(Record excerpts begins)

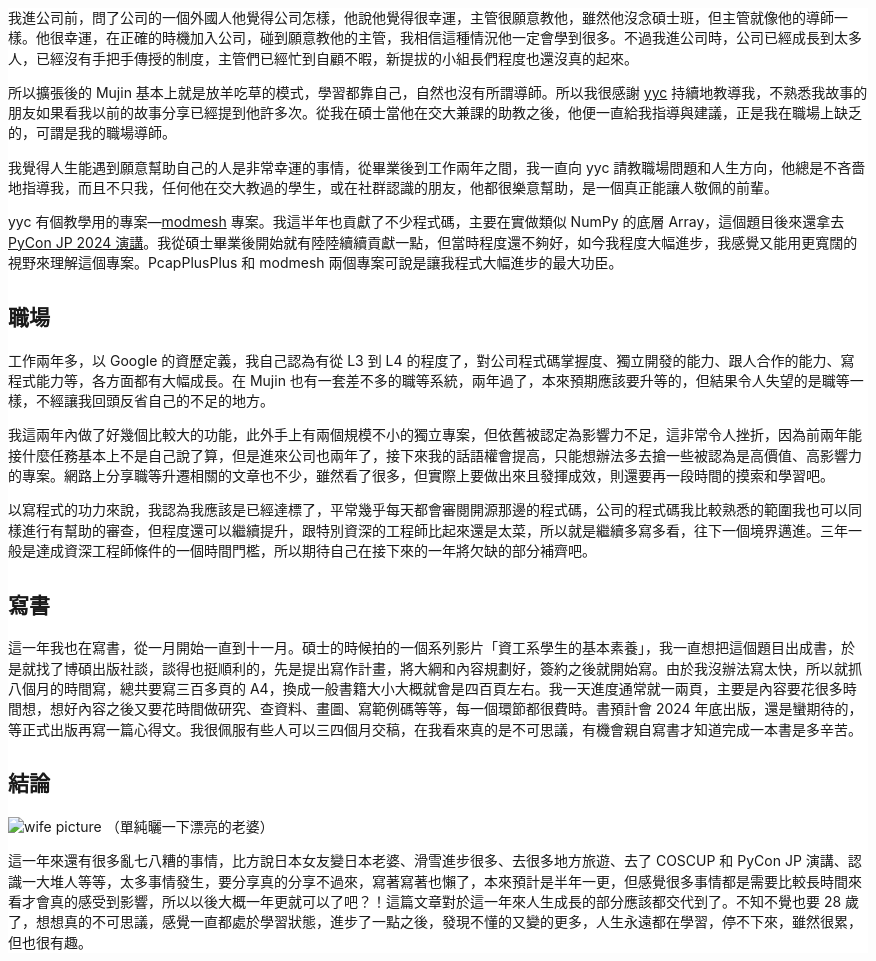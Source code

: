 我進公司前，問了公司的一個外國人他覺得公司怎樣，他說他覺得很幸運，主管很願意教他，雖然他沒念碩士班，但主管就像他的導師一樣。他很幸運，在正確的時機加入公司，碰到願意教他的主管，我相信這種情況他一定會學到很多。不過我進公司時，公司已經成長到太多人，已經沒有手把手傳授的制度，主管們已經忙到自顧不暇，新提拔的小組長們程度也還沒真的起來。

所以擴張後的 Mujin 基本上就是放羊吃草的模式，學習都靠自己，自然也沒有所謂導師。所以我很感謝 [yyc](https://github.com/yungyuc) 持續地教導我，不熟悉我故事的朋友如果看我以前的故事分享已經提到他許多次。從我在碩士當他在交大兼課的助教之後，他便一直給我指導與建議，正是我在職場上缺乏的，可謂是我的職場導師。

我覺得人生能遇到願意幫助自己的人是非常幸運的事情，從畢業後到工作兩年之間，我一直向 yyc 請教職場問題和人生方向，他總是不吝嗇地指導我，而且不只我，任何他在交大教過的學生，或在社群認識的朋友，他都很樂意幫助，是一個真正能讓人敬佩的前輩。

yyc 有個教學用的專案—[modmesh](https://github.com/solvcon/modmesh) 專案。我這半年也貢獻了不少程式碼，主要在實做類似 NumPy 的底層 Array，這個題目後來還拿去 [PyCon JP 2024 演講](https://www.slideshare.net/slideshow/crafting-your-own-numpy-do-more-in-c-and-make-it-python-pycon-jp-2024/272070611)。我從碩士畢業後開始就有陸陸續續貢獻一點，但當時程度還不夠好，如今我程度大幅進步，我感覺又能用更寬闊的視野來理解這個專案。PcapPlusPlus 和 modmesh 兩個專案可說是讓我程式大幅進步的最大功臣。

## 職場

工作兩年多，以 Google 的資歷定義，我自己認為有從 L3 到 L4 的程度了，對公司程式碼掌握度、獨立開發的能力、跟人合作的能力、寫程式能力等，各方面都有大幅成長。在 Mujin 也有一套差不多的職等系統，兩年過了，本來預期應該要升等的，但結果令人失望的是職等一樣，不經讓我回頭反省自己的不足的地方。

我這兩年內做了好幾個比較大的功能，此外手上有兩個規模不小的獨立專案，但依舊被認定為影響力不足，這非常令人挫折，因為前兩年能接什麼任務基本上不是自己說了算，但是進來公司也兩年了，接下來我的話語權會提高，只能想辦法多去搶一些被認為是高價值、高影響力的專案。網路上分享職等升遷相關的文章也不少，雖然看了很多，但實際上要做出來且發揮成效，則還要再一段時間的摸索和學習吧。

以寫程式的功力來說，我認為我應該是已經達標了，平常幾乎每天都會審閱開源那邊的程式碼，公司的程式碼我比較熟悉的範圍我也可以同樣進行有幫助的審查，但程度還可以繼續提升，跟特別資深的工程師比起來還是太菜，所以就是繼續多寫多看，往下一個境界邁進。三年一般是達成資深工程師條件的一個時間門檻，所以期待自己在接下來的一年將欠缺的部分補齊吧。

## 寫書

這一年我也在寫書，從一月開始一直到十一月。碩士的時候拍的一個系列影片「資工系學生的基本素養」，我一直想把這個題目出成書，於是就找了博碩出版社談，談得也挺順利的，先是提出寫作計畫，將大綱和內容規劃好，簽約之後就開始寫。由於我沒辦法寫太快，所以就抓八個月的時間寫，總共要寫三百多頁的 A4，換成一般書籍大小大概就會是四百頁左右。我一天進度通常就一兩頁，主要是內容要花很多時間想，想好內容之後又要花時間做研究、查資料、畫圖、寫範例碼等等，每一個環節都很費時。書預計會 2024 年底出版，還是蠻期待的，等正式出版再寫一篇心得文。我很佩服有些人可以三四個月交稿，在我看來真的是不可思議，有機會親自寫書才知道完成一本書是多辛苦。

## 結論

<img src="https://github.com/user-attachments/assets/105454bf-873e-4949-a8da-3a77fbb26f81" alt="wife picture"  width="700px"></img>
（單純曬一下漂亮的老婆）

這一年來還有很多亂七八糟的事情，比方說日本女友變日本老婆、滑雪進步很多、去很多地方旅遊、去了 COSCUP 和 PyCon JP 演講、認識一大堆人等等，太多事情發生，要分享真的分享不過來，寫著寫著也懶了，本來預計是半年一更，但感覺很多事情都是需要比較長時間來看才會真的感受到影響，所以以後大概一年更就可以了吧？！這篇文章對於這一年來人生成長的部分應該都交代到了。不知不覺也要 28 歲了，想想真的不可思議，感覺一直都處於學習狀態，進步了一點之後，發現不懂的又變的更多，人生永遠都在學習，停不下來，雖然很累，但也很有趣。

(Record excerpts ends)

Exercise description = Which lines above carry the string "Mujin"? Copy those lines.

Result =
所以擴張後的 Mujin 基本上就是放羊吃草的模式，學習都靠自己，自然也沒有所謂導師。所以我很感謝 [yyc](https://github.com/yungyuc) 持續地教導我，不熟悉我故事的朋友如果看我以前的故事分享已經提到他許多次。從我在碩士當他在交大兼課的助教之後，他便一直給我指導與建議，正是我在職場上缺乏的，可謂是我的職場導師。
工作兩年多，以 Google 的資歷定義，我自己認為有從 L3 到 L4 的程度了，對公司程式碼掌握度、獨立開發的能力、跟人合作的能力、寫程式能力等，各方面都有大幅成長。在 Mujin 也有一套差不多的職等系統，兩年過了，本來預期應該要升等的，但結果令人失望的是職等一樣，不經讓我回頭反省自己的不足的地方。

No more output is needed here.